Rozłącza mnie po czasie z WI-FI

Do mojego domu leci kabel od admina do mojego routera, a następnie do Access Point’a (TP-Link WA501G), a ja łącze się laptopem do niego wszystko zawsze hulało ok, ale ostatnio coś się sypie i mi odłącza internet, tak, że podłączam się kilka minut korzystam z neta i nagle pada jakby go w ogóle nie było, jest full zasięg, ba nawet Gadu-Gadu działa i radio, ale strony już się nie załadują, nie zagram przez neta.

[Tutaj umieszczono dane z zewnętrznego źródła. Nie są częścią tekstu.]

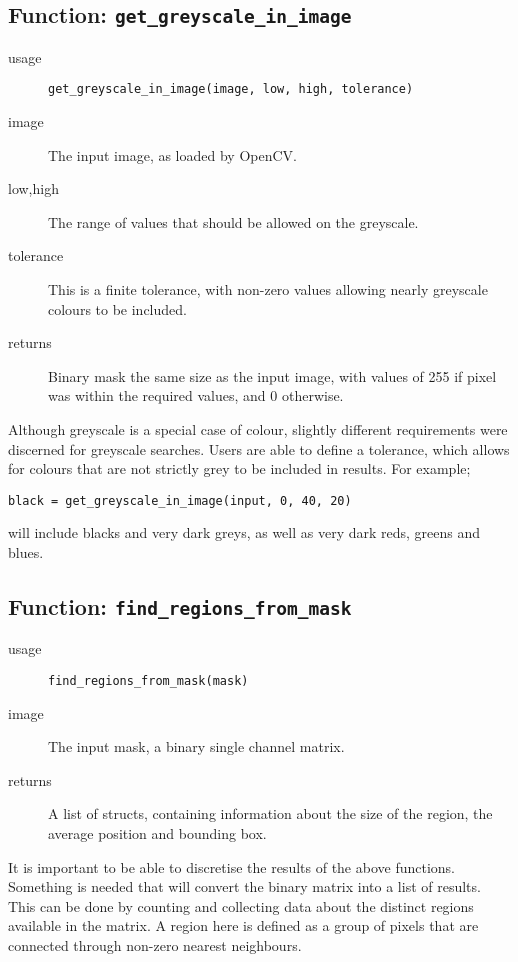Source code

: \documentclass[../main.tex]{subfiles}
\begin{document}
  \subsection{Function: \texttt{get\_greyscale\_in\_image}} 
    \begin{description}
      \item[usage] \texttt{get\_greyscale\_in\_image(image, low, high, tolerance)}
      \item[image] The input image, as loaded by OpenCV.
      \item[low,high] The range of values that should be allowed on the greyscale.
      \item[tolerance] This is a finite tolerance, with non-zero values allowing nearly greyscale colours to be included.
      \item[returns] Binary mask the same size as the input image, with values of 255 if pixel was within the required values, and 0 otherwise.
    \end{description}
    Although greyscale is a special case of colour, slightly different requirements were discerned for greyscale searches.
    Users are able to define a tolerance, which allows for colours that are not strictly grey to be included in results.
    For example; 
    \begin{center}
      \texttt{black = get\_greyscale\_in\_image(input, 0, 40, 20)}
    \end{center}
    will include blacks and very dark greys, as well as very dark reds, greens and blues.
  \subsection{Function: \texttt{find\_regions\_from\_mask}} 
    \begin{description}
      \item[usage] \texttt{find\_regions\_from\_mask(mask)}
      \item[image] The input mask, a binary single channel matrix.
      \item[returns] A list of structs, containing information about the size of the region, the average position and bounding box.
    \end{description}
    It is important to be able to discretise the results of the above functions.
    Something is needed that will convert the binary matrix into a list of results.
    This can be done by counting and collecting data about the distinct regions available in the matrix.
    A region here is defined as a group of pixels that are connected through non-zero nearest neighbours.
  
\end{document}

Mój kumpel np. nie ma takiego problemu jak łączy się do mojego Access Point’a. Automatyczna diagnostyka nic nie działa - nie wykrył błędu, w chwili obecnej tak wygląda Centrum sieci.

efa97b1c2396354b.jpg

W7? U mnie jest to samo - łączę się przewodem. Nie ważne, czy wyłącze TCP/IP v6. Po minucie wszystko wraca do normy. Strony www nie odpalają się (wygląda jakby dns’y padały), ale ping idzie bez problemów. Pewnie jak zwykle M$ coś spartolił (na xp, vista nie było takich objawów).

spróbuj “na sztywno” wpisać adresy serwerów DNS i wyłącz TCP/IP v6,jeśli używasz kasperskiego odhacz także we właściwościach połączenia sieciowego jego zakładkę.